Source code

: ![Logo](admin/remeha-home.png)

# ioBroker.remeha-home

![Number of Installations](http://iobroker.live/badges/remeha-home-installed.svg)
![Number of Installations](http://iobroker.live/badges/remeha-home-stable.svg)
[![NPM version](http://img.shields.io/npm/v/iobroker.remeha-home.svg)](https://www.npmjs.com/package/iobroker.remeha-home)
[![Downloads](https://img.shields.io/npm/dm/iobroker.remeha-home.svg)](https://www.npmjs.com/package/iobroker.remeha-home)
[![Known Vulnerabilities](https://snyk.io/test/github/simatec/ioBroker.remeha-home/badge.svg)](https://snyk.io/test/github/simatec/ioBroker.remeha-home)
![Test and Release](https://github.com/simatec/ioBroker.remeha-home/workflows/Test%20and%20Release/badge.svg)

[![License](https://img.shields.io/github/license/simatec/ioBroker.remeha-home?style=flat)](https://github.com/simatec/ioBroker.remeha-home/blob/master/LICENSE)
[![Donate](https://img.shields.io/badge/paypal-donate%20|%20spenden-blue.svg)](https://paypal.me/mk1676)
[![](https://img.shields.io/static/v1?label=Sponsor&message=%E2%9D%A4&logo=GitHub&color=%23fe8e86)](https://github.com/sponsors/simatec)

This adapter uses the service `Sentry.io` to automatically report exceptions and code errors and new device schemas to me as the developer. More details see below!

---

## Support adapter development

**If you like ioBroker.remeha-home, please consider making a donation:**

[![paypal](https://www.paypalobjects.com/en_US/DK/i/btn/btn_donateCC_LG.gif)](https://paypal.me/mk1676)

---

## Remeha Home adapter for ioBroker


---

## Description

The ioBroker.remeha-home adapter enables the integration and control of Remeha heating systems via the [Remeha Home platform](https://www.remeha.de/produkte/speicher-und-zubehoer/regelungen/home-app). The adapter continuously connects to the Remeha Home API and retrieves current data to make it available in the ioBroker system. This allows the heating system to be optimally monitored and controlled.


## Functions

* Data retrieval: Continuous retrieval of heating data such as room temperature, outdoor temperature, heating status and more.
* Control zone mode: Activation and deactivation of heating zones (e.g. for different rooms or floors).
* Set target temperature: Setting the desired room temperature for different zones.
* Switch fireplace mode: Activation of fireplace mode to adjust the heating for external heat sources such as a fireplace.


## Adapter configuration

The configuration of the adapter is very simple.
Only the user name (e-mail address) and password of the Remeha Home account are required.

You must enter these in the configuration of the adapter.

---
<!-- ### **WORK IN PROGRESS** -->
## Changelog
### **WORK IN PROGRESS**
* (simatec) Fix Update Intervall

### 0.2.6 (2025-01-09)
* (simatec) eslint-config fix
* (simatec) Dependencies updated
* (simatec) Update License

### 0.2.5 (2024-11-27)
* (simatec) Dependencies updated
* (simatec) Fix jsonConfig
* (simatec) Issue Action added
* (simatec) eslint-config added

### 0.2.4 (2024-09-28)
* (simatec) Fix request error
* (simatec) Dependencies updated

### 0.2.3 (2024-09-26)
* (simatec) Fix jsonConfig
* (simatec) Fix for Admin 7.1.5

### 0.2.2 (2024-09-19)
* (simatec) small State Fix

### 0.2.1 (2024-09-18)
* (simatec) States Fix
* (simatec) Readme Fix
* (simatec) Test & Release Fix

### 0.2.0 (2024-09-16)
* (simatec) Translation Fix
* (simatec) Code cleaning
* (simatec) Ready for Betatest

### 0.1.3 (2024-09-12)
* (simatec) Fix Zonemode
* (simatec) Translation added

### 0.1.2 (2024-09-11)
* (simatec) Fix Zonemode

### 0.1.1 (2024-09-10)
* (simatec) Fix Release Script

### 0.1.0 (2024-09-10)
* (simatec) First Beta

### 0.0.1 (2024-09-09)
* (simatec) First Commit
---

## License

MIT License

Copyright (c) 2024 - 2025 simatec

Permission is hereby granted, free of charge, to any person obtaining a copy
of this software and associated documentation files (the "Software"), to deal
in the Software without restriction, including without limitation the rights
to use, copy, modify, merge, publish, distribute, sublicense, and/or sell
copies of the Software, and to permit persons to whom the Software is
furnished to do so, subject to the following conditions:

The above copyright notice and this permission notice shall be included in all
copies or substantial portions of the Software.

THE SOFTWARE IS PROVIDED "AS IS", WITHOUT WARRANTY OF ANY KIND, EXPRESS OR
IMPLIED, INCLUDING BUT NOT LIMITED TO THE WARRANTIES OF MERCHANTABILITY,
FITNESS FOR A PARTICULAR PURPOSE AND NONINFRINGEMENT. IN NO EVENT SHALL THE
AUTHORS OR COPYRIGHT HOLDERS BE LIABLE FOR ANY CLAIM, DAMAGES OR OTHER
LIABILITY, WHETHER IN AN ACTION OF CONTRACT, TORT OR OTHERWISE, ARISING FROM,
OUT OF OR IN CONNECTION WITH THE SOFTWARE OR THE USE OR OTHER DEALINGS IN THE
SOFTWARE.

+---+

- TASK DIRECTIONS -
Print all the entries above. Keep each one exact.

- OUTPUT OF THE TASK -
Source code

: ![Logo](admin/remeha-home.png)

# ioBroker.remeha-home

![Number of Installations](http://iobroker.live/badges/remeha-home-installed.svg)
![Number of Installations](http://iobroker.live/badges/remeha-home-stable.svg)
[![NPM version](http://img.shields.io/npm/v/iobroker.remeha-home.svg)](https://www.npmjs.com/package/iobroker.remeha-home)
[![Downloads](https://img.shields.io/npm/dm/iobroker.remeha-home.svg)](https://www.npmjs.com/package/iobroker.remeha-home)
[![Known Vulnerabilities](https://snyk.io/test/github/simatec/ioBroker.remeha-home/badge.svg)](https://snyk.io/test/github/simatec/ioBroker.remeha-home)
![Test and Release](https://github.com/simatec/ioBroker.remeha-home/workflows/Test%20and%20Release/badge.svg)

[![License](https://img.shields.io/github/license/simatec/ioBroker.remeha-home?style=flat)](https://github.com/simatec/ioBroker.remeha-home/blob/master/LICENSE)
[![Donate](https://img.shields.io/badge/paypal-donate%20|%20spenden-blue.svg)](https://paypal.me/mk1676)
[![](https://img.shields.io/static/v1?label=Sponsor&message=%E2%9D%A4&logo=GitHub&color=%23fe8e86)](https://github.com/sponsors/simatec)

This adapter uses the service `Sentry.io` to automatically report exceptions and code errors and new device schemas to me as the developer. More details see below!

---

## Support adapter development

**If you like ioBroker.remeha-home, please consider making a donation:**

[![paypal](https://www.paypalobjects.com/en_US/DK/i/btn/btn_donateCC_LG.gif)](https://paypal.me/mk1676)

---

## Remeha Home adapter for ioBroker


---

## Description

The ioBroker.remeha-home adapter enables the integration and control of Remeha heating systems via the [Remeha Home platform](https://www.remeha.de/produkte/speicher-und-zubehoer/regelungen/home-app). The adapter continuously connects to the Remeha Home API and retrieves current data to make it available in the ioBroker system. This allows the heating system to be optimally monitored and controlled.


## Functions

* Data retrieval: Continuous retrieval of heating data such as room temperature, outdoor temperature, heating status and more.
* Control zone mode: Activation and deactivation of heating zones (e.g. for different rooms or floors).
* Set target temperature: Setting the desired room temperature for different zones.
* Switch fireplace mode: Activation of fireplace mode to adjust the heating for external heat sources such as a fireplace.


## Adapter configuration

The configuration of the adapter is very simple.
Only the user name (e-mail address) and password of the Remeha Home account are required.

You must enter these in the configuration of the adapter.

---
<!-- ### **WORK IN PROGRESS** -->
## Changelog
### **WORK IN PROGRESS**
* (simatec) Fix Update Intervall

### 0.2.6 (2025-01-09)
* (simatec) eslint-config fix
* (simatec) Dependencies updated
* (simatec) Update License

### 0.2.5 (2024-11-27)
* (simatec) Dependencies updated
* (simatec) Fix jsonConfig
* (simatec) Issue Action added
* (simatec) eslint-config added

### 0.2.4 (2024-09-28)
* (simatec) Fix request error
* (simatec) Dependencies updated

### 0.2.3 (2024-09-26)
* (simatec) Fix jsonConfig
* (simatec) Fix for Admin 7.1.5

### 0.2.2 (2024-09-19)
* (simatec) small State Fix

### 0.2.1 (2024-09-18)
* (simatec) States Fix
* (simatec) Readme Fix
* (simatec) Test & Release Fix

### 0.2.0 (2024-09-16)
* (simatec) Translation Fix
* (simatec) Code cleaning
* (simatec) Ready for Betatest

### 0.1.3 (2024-09-12)
* (simatec) Fix Zonemode
* (simatec) Translation added

### 0.1.2 (2024-09-11)
* (simatec) Fix Zonemode

### 0.1.1 (2024-09-10)
* (simatec) Fix Release Script

### 0.1.0 (2024-09-10)
* (simatec) First Beta

### 0.0.1 (2024-09-09)
* (simatec) First Commit
---

## License

MIT License

Copyright (c) 2024 - 2025 simatec

Permission is hereby granted, free of charge, to any person obtaining a copy
of this software and associated documentation files (the "Software"), to deal
in the Software without restriction, including without limitation the rights
to use, copy, modify, merge, publish, distribute, sublicense, and/or sell
copies of the Software, and to permit persons to whom the Software is
furnished to do so, subject to the following conditions:

The above copyright notice and this permission notice shall be included in all
copies or substantial portions of the Software.

THE SOFTWARE IS PROVIDED "AS IS", WITHOUT WARRANTY OF ANY KIND, EXPRESS OR
IMPLIED, INCLUDING BUT NOT LIMITED TO THE WARRANTIES OF MERCHANTABILITY,
FITNESS FOR A PARTICULAR PURPOSE AND NONINFRINGEMENT. IN NO EVENT SHALL THE
AUTHORS OR COPYRIGHT HOLDERS BE LIABLE FOR ANY CLAIM, DAMAGES OR OTHER
LIABILITY, WHETHER IN AN ACTION OF CONTRACT, TORT OR OTHERWISE, ARISING FROM,
OUT OF OR IN CONNECTION WITH THE SOFTWARE OR THE USE OR OTHER DEALINGS IN THE
SOFTWARE.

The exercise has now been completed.